Precipitated by current events, our team at The Winters Group has recently been asking tough questions about the limits of inclusion (if there are any). Where do we draw the line when it comes to safe spaces and dialogues that engage opposing viewpoints on complex and personal topics? Are the motivations for diversity and inclusion initiatives—both moral and business—clearly understood, or are the lines blurry?
With the Google Manifesto – and Google’s response to it – circulating, President Trump’s business councils collapsing, and the generally increasing political polarization we are experiencing in the US, boundaries are bound to be tested, crossed, and redrawn. I even find myself questioning the limits of my personal capacity for new information as social media timelines, podcasts, and the 24-hour news cycle fill perhaps too much of my time and my headspace. What are the limits to our abilities to comprehend the diversity of opinion, experience, and culture in our world, and to what extent should those limitations inform the boundaries we place around how we interact with the world?
This next feature series will address these questions of limits and boundaries through exploring topics like safe spaces, ERGs and Inclusion Councils, allies, and self-care. This work often requires that we look past the status quo and be bold—in thought, in conversation, and in action. So, what does it mean to live boldly even with, and perhaps because of, these boundaries we’ve built for ourselves and in our workplaces?
Like all aspects of Diversity and Inclusion work, exploring these boundaries begins with the self.
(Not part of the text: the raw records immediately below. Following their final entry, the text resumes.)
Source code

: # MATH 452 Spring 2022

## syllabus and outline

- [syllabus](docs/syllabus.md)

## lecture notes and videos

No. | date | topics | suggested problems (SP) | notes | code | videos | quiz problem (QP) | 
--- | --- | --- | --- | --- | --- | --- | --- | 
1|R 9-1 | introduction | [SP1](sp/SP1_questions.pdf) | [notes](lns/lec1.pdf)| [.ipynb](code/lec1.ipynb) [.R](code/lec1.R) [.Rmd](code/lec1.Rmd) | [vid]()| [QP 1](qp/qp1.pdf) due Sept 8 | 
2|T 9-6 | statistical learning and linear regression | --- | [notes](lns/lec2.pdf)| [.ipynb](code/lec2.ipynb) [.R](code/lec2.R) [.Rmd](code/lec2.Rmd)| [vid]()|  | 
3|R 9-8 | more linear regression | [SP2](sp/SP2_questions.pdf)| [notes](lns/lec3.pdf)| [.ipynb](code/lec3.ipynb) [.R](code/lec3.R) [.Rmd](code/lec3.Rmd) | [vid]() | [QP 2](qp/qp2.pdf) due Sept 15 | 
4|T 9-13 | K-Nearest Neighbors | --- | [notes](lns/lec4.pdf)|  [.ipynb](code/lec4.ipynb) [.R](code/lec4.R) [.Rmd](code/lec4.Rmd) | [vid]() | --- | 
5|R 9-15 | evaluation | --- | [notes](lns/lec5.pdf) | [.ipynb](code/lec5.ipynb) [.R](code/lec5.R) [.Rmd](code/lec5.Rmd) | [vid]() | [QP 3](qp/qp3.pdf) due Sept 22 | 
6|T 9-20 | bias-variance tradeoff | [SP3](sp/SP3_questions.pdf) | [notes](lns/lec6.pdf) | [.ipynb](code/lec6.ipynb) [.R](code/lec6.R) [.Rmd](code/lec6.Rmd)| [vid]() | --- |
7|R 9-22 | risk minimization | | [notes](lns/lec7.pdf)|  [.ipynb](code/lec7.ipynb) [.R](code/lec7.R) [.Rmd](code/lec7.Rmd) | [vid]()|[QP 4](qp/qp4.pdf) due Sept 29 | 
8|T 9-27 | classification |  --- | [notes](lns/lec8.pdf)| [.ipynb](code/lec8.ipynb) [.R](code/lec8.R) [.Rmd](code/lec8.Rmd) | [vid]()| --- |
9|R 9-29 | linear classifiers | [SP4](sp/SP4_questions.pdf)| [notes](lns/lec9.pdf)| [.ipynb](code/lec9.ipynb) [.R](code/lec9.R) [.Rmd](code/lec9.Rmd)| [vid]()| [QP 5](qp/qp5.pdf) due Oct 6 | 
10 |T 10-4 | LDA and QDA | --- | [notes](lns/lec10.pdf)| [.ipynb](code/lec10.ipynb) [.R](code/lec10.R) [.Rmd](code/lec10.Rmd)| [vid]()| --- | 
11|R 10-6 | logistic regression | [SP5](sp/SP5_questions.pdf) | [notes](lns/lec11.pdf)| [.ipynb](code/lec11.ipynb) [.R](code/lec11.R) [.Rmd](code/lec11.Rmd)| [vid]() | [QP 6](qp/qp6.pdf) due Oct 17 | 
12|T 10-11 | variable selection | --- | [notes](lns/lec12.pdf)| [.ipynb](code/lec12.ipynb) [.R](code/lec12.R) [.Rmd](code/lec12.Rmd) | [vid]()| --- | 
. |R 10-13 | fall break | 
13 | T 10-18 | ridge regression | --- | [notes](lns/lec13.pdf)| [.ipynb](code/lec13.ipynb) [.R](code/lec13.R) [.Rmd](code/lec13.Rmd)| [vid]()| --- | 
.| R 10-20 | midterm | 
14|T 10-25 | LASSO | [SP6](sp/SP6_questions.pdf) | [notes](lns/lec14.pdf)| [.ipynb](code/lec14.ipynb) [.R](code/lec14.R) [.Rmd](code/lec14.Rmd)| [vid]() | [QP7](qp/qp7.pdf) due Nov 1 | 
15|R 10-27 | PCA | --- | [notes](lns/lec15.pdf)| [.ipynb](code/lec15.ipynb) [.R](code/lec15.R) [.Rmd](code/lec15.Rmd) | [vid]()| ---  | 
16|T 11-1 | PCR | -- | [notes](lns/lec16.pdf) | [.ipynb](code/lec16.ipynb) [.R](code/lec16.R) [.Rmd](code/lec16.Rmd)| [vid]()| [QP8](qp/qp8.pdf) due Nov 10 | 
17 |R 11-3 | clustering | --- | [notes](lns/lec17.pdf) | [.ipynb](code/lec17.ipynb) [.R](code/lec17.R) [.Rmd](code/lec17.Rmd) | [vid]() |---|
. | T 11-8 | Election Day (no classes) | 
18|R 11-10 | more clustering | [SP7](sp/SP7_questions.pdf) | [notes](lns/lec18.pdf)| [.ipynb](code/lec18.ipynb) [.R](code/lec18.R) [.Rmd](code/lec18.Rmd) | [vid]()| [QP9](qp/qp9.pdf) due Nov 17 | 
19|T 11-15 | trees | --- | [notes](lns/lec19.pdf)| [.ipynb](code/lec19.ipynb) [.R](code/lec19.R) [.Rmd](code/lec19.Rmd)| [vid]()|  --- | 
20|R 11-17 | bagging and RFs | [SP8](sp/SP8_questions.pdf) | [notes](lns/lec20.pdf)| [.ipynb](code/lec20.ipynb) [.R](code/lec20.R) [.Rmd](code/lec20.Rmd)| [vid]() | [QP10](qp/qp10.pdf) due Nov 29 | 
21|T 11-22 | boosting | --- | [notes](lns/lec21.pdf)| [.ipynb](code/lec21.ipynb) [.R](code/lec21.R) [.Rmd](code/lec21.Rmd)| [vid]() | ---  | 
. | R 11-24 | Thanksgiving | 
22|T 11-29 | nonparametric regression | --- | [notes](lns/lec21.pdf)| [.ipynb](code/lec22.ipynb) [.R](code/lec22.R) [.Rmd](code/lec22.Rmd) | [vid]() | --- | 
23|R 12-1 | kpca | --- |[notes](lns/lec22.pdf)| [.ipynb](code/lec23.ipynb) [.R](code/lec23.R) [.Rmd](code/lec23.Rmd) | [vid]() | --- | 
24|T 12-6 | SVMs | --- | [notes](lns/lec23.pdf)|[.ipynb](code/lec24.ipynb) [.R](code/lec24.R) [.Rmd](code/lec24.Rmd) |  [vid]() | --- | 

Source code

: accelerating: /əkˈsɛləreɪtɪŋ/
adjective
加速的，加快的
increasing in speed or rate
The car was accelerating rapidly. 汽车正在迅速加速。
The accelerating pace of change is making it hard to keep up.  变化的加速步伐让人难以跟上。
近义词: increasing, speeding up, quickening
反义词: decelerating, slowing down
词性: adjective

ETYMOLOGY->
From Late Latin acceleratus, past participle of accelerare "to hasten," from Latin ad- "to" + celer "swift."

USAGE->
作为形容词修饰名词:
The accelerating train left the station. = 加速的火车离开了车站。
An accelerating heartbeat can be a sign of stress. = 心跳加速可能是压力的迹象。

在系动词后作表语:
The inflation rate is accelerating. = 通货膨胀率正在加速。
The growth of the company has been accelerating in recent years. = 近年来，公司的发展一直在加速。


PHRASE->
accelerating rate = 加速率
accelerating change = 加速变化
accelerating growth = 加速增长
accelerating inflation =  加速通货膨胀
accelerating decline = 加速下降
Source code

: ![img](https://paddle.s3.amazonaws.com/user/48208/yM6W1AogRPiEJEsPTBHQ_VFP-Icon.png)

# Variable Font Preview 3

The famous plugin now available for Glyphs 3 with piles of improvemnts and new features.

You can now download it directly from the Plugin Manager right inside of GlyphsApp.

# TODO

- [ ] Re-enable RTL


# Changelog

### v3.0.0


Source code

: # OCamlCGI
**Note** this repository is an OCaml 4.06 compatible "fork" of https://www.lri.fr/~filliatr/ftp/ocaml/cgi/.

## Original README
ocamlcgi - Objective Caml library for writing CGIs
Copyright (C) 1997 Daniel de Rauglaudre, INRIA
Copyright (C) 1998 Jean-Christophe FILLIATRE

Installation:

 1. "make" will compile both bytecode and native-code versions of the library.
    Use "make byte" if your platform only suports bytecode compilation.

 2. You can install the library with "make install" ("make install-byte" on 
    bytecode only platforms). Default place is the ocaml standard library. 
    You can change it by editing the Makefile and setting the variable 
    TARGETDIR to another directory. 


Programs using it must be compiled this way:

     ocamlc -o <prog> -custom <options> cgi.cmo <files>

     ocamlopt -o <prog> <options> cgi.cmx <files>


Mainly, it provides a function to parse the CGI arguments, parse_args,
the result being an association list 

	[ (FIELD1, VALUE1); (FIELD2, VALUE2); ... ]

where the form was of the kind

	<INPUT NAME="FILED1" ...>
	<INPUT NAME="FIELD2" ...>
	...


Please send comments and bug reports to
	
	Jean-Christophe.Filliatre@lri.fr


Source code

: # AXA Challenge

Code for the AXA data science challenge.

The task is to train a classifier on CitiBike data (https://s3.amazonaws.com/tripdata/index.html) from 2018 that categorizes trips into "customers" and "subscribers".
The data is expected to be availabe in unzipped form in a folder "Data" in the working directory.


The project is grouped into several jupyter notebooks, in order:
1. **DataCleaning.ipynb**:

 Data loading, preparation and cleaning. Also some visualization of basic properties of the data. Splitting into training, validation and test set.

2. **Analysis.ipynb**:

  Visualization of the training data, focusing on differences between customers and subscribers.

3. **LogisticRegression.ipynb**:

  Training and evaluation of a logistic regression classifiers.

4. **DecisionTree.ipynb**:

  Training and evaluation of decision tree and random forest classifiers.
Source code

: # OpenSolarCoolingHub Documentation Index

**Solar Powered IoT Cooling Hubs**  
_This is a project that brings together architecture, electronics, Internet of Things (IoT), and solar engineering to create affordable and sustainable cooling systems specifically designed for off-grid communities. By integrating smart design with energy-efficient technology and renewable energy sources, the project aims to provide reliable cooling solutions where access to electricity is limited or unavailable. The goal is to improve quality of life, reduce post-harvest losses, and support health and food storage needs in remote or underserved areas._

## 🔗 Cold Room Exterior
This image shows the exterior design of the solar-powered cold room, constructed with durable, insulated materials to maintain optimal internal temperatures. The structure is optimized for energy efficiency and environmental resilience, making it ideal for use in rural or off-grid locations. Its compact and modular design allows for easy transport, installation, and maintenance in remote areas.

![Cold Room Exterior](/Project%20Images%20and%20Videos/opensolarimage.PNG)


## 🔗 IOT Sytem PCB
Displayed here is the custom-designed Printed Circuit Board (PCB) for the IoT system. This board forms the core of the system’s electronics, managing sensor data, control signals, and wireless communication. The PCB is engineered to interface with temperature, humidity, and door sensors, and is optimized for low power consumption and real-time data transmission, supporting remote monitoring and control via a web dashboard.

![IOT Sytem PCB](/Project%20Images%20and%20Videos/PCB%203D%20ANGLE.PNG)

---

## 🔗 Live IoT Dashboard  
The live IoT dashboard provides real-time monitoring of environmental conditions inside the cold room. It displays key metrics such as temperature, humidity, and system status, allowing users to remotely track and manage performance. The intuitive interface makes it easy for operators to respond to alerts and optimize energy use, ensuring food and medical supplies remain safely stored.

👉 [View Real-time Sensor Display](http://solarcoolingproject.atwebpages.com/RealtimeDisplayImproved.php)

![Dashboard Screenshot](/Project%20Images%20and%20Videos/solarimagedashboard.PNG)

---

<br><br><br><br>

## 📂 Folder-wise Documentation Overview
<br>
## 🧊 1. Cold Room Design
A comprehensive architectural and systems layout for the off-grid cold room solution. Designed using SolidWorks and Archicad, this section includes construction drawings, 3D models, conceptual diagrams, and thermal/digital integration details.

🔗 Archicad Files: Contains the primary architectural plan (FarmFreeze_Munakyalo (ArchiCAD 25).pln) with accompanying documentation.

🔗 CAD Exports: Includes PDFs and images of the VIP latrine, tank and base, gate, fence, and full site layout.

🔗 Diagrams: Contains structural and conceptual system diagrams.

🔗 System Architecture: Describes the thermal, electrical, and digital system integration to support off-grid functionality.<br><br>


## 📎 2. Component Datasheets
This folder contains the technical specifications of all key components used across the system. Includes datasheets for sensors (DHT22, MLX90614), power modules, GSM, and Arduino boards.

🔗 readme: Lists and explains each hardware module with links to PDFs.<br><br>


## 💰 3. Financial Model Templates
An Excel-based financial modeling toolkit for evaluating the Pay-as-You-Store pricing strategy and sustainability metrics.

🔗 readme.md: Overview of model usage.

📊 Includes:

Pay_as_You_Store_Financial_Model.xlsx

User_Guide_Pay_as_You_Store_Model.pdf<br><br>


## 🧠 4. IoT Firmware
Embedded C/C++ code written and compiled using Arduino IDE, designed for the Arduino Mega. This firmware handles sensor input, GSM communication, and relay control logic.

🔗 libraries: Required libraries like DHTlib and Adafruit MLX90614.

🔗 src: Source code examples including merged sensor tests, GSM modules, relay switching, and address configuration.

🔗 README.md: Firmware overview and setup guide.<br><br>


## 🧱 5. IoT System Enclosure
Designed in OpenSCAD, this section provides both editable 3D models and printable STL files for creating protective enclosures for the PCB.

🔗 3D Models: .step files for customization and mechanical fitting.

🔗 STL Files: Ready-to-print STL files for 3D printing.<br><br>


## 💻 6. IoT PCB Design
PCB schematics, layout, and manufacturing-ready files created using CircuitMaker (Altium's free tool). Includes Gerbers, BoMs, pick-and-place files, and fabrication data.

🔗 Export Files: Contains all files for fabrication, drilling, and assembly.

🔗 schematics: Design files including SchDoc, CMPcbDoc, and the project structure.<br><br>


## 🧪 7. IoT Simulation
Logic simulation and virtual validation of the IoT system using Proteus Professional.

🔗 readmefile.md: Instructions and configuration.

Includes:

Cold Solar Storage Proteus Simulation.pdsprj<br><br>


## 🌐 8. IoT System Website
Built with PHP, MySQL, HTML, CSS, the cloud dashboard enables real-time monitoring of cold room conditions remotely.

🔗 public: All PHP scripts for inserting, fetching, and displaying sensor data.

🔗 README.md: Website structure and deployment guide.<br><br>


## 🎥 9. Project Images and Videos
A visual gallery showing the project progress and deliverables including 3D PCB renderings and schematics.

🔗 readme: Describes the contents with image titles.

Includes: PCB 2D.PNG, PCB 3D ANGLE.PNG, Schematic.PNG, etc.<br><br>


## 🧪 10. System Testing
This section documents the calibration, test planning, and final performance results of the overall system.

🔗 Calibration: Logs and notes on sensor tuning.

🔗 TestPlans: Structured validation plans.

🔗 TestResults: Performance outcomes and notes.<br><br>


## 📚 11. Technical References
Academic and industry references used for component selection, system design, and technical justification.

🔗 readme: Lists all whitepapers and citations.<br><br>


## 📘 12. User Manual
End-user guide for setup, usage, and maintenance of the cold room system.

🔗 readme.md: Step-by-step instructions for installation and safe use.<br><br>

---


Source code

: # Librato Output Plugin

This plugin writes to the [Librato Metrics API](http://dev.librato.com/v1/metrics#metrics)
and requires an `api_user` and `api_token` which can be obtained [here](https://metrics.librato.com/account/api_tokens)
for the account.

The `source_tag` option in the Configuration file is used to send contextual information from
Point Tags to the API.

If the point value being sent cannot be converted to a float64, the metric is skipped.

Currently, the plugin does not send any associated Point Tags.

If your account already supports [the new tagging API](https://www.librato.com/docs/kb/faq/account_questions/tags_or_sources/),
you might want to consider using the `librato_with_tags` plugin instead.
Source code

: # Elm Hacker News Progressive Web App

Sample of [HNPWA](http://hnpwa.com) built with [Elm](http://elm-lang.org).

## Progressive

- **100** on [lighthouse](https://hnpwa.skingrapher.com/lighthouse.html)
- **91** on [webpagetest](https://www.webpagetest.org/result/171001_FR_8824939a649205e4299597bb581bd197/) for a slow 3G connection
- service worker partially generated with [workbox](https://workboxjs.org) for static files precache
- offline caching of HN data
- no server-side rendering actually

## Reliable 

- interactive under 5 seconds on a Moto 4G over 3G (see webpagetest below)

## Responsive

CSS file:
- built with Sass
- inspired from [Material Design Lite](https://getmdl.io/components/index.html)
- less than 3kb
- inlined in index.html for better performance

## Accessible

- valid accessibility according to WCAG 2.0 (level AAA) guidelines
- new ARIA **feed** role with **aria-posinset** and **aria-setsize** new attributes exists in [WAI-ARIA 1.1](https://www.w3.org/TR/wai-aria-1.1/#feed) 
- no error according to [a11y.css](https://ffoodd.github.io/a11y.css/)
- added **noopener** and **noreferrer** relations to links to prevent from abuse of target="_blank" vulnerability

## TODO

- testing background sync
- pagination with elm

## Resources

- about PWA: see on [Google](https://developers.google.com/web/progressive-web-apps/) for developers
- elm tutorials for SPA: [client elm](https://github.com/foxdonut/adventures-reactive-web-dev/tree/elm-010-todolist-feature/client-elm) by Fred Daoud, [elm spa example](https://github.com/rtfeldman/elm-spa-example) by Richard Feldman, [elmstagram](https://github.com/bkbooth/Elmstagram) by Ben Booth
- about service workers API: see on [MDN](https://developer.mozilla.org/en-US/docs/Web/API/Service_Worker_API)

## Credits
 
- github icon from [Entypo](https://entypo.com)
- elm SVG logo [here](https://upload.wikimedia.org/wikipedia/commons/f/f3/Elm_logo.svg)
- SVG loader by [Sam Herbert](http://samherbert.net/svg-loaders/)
It begins by asking what we bring to the table in our identity and in our experiences.
What dominant and non-dominant groups do I belong to, and how might that impact my vision of diversity and inclusion?
What are my beliefs around freedom of speech – who has it, who doesn’t, and how do we maintain it?
What is my communication style, and how might that impact my attempts to dialogue around these topics?
Am I self-aware about my own understanding of self and of my cultural others? In other words, am I ready to have hard conversations with those who are different from me?
Do I value absolutes and surety, or do I value nuance? Are they mutually exclusive?
And so, with these questions in mind, we will look into the limits of D&I and simply get curious. Why do these limits exist, if they do, and can the lines ever be moved? We are taking a deep dive into “inclusion” as a practice and asking: where is the line?